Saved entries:
Segment Open
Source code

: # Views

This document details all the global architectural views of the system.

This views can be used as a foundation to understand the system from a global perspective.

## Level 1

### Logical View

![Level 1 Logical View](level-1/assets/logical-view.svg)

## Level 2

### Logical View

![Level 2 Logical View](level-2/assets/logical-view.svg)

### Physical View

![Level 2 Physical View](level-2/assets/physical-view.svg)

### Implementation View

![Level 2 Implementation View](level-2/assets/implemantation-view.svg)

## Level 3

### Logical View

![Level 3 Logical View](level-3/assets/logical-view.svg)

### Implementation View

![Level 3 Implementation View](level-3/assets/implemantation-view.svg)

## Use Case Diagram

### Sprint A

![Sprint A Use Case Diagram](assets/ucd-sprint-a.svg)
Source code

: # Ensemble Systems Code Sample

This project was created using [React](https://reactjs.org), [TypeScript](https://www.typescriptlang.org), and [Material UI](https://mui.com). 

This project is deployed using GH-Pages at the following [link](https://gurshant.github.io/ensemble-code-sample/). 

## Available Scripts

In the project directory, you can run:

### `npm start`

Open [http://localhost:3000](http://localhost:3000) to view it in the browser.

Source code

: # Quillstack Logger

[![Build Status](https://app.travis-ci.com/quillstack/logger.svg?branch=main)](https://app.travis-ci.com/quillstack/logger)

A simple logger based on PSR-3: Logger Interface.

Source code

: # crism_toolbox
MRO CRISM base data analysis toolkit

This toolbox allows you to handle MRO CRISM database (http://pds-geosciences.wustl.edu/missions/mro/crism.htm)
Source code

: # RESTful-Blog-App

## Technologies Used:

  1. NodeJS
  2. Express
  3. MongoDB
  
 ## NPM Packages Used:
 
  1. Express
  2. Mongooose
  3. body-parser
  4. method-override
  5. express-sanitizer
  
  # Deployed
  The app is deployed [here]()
Segment Closed
YOUR ASSIGNMENT:
Report each line of the records that holds the word "assets".

ANSWER SPACE:
![Level 1 Logical View](level-1/assets/logical-view.svg)
![Level 2 Logical View](level-2/assets/logical-view.svg)
![Level 2 Physical View](level-2/assets/physical-view.svg)
![Level 2 Implementation View](level-2/assets/implemantation-view.svg)
![Level 3 Logical View](level-3/assets/logical-view.svg)
![Level 3 Implementation View](level-3/assets/implemantation-view.svg)
![Sprint A Use Case Diagram](assets/ucd-sprint-a.svg)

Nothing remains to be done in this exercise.